Classiq raises $33 million, plus quantum updates from IonQ, Rigetti and more

The quantum funding news pipeline continues to produce, with the latest announcement coming from quantum software and algorithm design firm Classiq, which has raised $33 million in new funding from multiple investors, including Hewlett Packard Pathfinder, the venture capital program of Hewlett Packard Enterprise (HPE); Phoenix, a $60-billion insurance company; Spike Ventures, a Stanford alumni investor group; and Samsung NEXT, the investment arm of wireless and consumer electronics giant Samsung.

The round also made room for individual investors Harvey Jones, who is the former chief executive of electronic design automation (EDA) firm Synopsys and a board member at Nvidia, and Lip-Bu Tan, who is the executive chairman of Cadence Design Systems, and has directed ans served on the boards of many companies in the semiconductors and EDA sectors.

The varied nature of the investors may go a long way toward suggesting how widely applicable Classiq’s Quantum Algorithm Design platform could be for quantum projects and applications across a variety of industries and use cases. As Classiq CMO Yuval Boger told Fierce Electronics via email, companies from segments such as cloud, insurance, banking, trading and finance, among others, “realize the potential of quantum computing in transforming risk analysis, portfolio management and many other aspects of their business.” Classiq now has a warchest of $48 million raised in the last 20 months from which it can draw to address these opportunities.

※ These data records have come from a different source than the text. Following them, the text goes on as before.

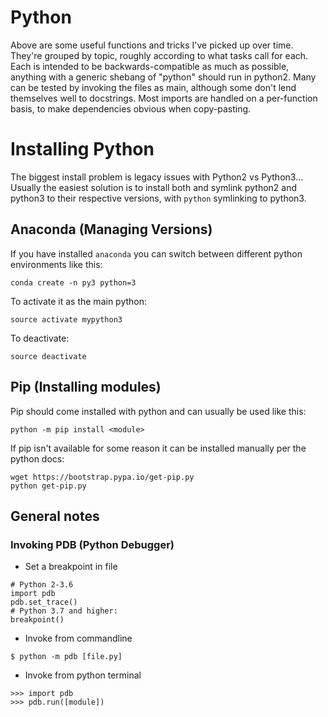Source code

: # Python

Above are some useful functions and tricks I've picked up over time. They're grouped by topic, roughly according to what tasks call for each. Each is intended to be backwards-compatible as much as possible, anything with a generic shebang of "python" should run in python2. Many can be tested by invoking the files as main, although some don't lend themselves well to docstrings. Most imports are handled on a per-function basis, to make dependencies obvious when copy-pasting.

# Installing Python

The biggest install problem is legacy issues with Python2 vs Python3... Usually the easiest solution is to install both and symlink python2 and python3 to their respective versions, with `python` symlinking to python3.

## Anaconda (Managing Versions)

If you have installed `anaconda` you can switch between different python environments like this:

```
conda create -n py3 python=3
```

To activate it as the main python:

```
source activate mypython3
```

To deactivate:

```
source deactivate
```

## Pip (Installing modules)

Pip should come installed with python and can usually be used like this:

```
python -m pip install <module>
```

If pip isn't available for some reason it can be installed manually per the python docs:

```
wget https://bootstrap.pypa.io/get-pip.py
python get-pip.py
```

## General notes

### Invoking PDB (Python Debugger)

* Set a breakpoint in file

```
# Python 2-3.6
import pdb
pdb.set_trace()
# Python 3.7 and higher:
breakpoint()
```

* Invoke from commandline

```
$ python -m pdb [file.py]
```

* Invoke from python terminal

```
>>> import pdb
>>> pdb.run([module])
```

...In other quantum news this week, IonQ, which has earned many mentions in our frequent Quantum Updates, most recently said that its partnership with the U.S. Department of Energy’s Pacific Northwest National Laboratory has generated a “sustainable and robust source of barium qubits” for IonQ’s next-generation quantum computers. This is good news for a company set to scale up its manufacturing of systems that leverage barium ions. IonQ also said the partners were able to shrink the barium source material down to a microscopic scale, which could help reduce the size of core system components, an important step in the creation of quantum computers small enough to be networked together…

A lot of early quantum computing advancements have come directly out of universities, among them the University of Colorado at Boulder (CU Boulder.) That school’s CUbit Quantum Initiative this week welcomed three companies–Atom Computing, ColdQuanta, and Meadowlark Optics–and one industry group–SPIE, the international society for optics and photonics–to the CUbit Innovation Partners program. Notably, Atum Computing was founded by a CU Boulder alum, Ben Bloom, while ColdQuanta was founded by CU Boulder professor Dana Z. Anderson…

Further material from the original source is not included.